DATA PROVIDED START

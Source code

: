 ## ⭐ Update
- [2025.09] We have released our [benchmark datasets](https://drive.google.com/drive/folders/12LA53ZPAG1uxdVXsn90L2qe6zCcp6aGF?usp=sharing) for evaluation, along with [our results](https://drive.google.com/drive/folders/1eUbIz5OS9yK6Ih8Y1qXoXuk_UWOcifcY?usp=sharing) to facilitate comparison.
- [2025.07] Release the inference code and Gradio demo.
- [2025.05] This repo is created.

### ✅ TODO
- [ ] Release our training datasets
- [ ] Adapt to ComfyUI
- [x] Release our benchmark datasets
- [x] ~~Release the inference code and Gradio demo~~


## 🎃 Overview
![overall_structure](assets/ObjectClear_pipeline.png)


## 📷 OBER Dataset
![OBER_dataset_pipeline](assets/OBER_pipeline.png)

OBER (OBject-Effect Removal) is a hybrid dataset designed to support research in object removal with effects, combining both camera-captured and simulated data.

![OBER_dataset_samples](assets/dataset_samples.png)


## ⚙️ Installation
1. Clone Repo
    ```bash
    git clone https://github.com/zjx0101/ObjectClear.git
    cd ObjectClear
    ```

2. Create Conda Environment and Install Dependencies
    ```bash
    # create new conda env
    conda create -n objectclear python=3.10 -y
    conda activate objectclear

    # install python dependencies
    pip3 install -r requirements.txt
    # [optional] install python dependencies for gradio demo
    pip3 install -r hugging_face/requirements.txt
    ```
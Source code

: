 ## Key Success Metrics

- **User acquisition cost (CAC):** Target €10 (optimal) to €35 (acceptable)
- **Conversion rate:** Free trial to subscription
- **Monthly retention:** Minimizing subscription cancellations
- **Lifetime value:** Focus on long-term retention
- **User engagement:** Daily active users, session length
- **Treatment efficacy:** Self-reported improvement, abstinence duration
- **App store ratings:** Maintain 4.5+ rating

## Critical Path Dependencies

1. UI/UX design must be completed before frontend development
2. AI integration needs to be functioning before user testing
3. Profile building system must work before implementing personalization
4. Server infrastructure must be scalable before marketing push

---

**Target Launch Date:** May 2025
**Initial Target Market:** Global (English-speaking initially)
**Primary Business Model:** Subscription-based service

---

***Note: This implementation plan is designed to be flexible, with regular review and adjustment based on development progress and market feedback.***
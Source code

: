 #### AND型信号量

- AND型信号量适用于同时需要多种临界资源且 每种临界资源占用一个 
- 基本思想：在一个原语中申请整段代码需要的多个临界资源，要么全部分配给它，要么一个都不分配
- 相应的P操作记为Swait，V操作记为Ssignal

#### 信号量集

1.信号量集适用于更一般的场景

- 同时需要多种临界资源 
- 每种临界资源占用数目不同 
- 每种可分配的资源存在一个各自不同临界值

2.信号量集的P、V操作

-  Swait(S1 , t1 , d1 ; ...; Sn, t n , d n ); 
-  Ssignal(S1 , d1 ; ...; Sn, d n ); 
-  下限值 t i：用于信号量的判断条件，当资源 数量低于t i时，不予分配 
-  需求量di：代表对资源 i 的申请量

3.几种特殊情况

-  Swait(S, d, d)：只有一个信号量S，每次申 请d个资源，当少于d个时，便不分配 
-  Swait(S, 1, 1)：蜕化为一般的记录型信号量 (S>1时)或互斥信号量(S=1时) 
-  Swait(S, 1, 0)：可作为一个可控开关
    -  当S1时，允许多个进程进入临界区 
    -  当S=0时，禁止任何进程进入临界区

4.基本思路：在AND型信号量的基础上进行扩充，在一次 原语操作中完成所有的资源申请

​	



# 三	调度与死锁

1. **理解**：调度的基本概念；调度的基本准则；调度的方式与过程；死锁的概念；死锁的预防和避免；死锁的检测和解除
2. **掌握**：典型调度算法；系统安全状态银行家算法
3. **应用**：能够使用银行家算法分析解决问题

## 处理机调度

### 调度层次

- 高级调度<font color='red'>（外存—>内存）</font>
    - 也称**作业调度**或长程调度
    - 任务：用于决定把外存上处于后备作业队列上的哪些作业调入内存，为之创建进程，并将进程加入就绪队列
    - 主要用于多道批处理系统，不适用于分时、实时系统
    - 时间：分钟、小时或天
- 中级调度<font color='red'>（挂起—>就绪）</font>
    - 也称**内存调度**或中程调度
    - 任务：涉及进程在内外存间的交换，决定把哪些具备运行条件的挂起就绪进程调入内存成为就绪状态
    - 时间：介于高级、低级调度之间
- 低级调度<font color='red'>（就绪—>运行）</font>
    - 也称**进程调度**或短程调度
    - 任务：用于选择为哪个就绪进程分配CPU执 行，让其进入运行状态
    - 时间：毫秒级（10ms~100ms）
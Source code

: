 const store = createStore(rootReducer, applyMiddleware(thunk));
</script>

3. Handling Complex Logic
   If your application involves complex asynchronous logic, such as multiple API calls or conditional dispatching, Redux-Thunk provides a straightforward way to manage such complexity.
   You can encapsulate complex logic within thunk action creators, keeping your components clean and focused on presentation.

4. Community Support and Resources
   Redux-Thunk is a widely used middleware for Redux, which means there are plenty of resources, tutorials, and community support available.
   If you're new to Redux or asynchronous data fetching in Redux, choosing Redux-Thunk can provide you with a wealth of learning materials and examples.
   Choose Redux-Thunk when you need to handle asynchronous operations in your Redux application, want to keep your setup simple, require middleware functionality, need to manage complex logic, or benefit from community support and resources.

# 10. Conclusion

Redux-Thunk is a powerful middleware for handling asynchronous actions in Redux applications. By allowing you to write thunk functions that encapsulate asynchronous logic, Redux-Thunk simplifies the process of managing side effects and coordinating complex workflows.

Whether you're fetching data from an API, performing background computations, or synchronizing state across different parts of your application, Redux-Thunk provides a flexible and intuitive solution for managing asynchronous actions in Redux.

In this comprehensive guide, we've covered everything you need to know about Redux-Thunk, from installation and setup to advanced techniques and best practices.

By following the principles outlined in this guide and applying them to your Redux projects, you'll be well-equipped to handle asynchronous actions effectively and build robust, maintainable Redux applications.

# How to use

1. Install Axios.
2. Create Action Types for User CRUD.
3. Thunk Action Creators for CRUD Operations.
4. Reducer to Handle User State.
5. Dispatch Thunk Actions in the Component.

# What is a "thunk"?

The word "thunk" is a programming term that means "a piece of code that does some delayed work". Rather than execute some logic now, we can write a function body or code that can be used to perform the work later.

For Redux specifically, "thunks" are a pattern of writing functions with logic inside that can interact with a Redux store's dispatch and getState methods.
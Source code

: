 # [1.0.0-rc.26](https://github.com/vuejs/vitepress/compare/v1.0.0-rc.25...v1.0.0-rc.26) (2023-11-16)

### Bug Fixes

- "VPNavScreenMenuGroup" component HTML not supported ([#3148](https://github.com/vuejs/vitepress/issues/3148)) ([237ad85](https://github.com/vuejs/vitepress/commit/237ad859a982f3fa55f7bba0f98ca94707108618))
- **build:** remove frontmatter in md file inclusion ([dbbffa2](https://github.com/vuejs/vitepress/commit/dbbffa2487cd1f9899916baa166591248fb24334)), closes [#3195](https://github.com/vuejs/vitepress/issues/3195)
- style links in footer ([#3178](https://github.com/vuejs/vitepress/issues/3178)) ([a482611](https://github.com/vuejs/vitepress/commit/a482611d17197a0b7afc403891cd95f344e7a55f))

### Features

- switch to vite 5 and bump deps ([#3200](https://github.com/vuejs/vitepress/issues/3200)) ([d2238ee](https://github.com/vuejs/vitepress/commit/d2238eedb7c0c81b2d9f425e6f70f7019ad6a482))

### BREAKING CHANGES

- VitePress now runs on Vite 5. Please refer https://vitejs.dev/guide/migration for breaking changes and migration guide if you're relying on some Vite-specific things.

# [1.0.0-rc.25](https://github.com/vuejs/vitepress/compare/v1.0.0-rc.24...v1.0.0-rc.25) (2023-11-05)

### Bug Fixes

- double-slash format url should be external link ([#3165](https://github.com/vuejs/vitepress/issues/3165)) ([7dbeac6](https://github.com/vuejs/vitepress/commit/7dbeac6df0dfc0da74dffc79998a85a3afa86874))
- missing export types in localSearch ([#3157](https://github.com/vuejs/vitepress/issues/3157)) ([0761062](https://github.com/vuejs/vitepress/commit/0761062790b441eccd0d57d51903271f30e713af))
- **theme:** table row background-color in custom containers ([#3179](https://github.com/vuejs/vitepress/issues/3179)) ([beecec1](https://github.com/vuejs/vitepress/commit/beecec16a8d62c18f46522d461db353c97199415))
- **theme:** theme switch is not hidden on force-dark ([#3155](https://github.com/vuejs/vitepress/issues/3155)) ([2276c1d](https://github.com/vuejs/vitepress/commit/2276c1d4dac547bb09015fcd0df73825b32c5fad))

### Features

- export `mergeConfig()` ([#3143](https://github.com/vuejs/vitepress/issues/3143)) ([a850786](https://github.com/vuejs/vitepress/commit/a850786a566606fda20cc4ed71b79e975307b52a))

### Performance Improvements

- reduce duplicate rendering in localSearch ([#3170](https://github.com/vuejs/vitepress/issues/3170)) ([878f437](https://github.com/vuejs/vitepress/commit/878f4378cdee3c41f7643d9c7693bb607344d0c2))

DATA PROVIDED END

Taking the listing above as the source, transcribe only the lines starting at the line with "5. Dispatch Thunk Actions in the Component." and going through the line with "- double-slash format", unaltered and with both ends included.

▸ **RESPONSE BOX**:
5. Dispatch Thunk Actions in the Component.

# What is a "thunk"?

The word "thunk" is a programming term that means "a piece of code that does some delayed work". Rather than execute some logic now, we can write a function body or code that can be used to perform the work later.

For Redux specifically, "thunks" are a pattern of writing functions with logic inside that can interact with a Redux store's dispatch and getState methods.
Source code

: # [1.0.0-rc.26](https://github.com/vuejs/vitepress/compare/v1.0.0-rc.25...v1.0.0-rc.26) (2023-11-16)

### Bug Fixes

- "VPNavScreenMenuGroup" component HTML not supported ([#3148](https://github.com/vuejs/vitepress/issues/3148)) ([237ad85](https://github.com/vuejs/vitepress/commit/237ad859a982f3fa55f7bba0f98ca94707108618))
- **build:** remove frontmatter in md file inclusion ([dbbffa2](https://github.com/vuejs/vitepress/commit/dbbffa2487cd1f9899916baa166591248fb24334)), closes [#3195](https://github.com/vuejs/vitepress/issues/3195)
- style links in footer ([#3178](https://github.com/vuejs/vitepress/issues/3178)) ([a482611](https://github.com/vuejs/vitepress/commit/a482611d17197a0b7afc403891cd95f344e7a55f))

### Features

- switch to vite 5 and bump deps ([#3200](https://github.com/vuejs/vitepress/issues/3200)) ([d2238ee](https://github.com/vuejs/vitepress/commit/d2238eedb7c0c81b2d9f425e6f70f7019ad6a482))

### BREAKING CHANGES

- VitePress now runs on Vite 5. Please refer https://vitejs.dev/guide/migration for breaking changes and migration guide if you're relying on some Vite-specific things.

# [1.0.0-rc.25](https://github.com/vuejs/vitepress/compare/v1.0.0-rc.24...v1.0.0-rc.25) (2023-11-05)

### Bug Fixes

- double-slash format url should be external link ([#3165](https://github.com/vuejs/vitepress/issues/3165)) ([7dbeac6](https://github.com/vuejs/vitepress/commit/7dbeac6df0dfc0da74dffc79998a85a3afa86874))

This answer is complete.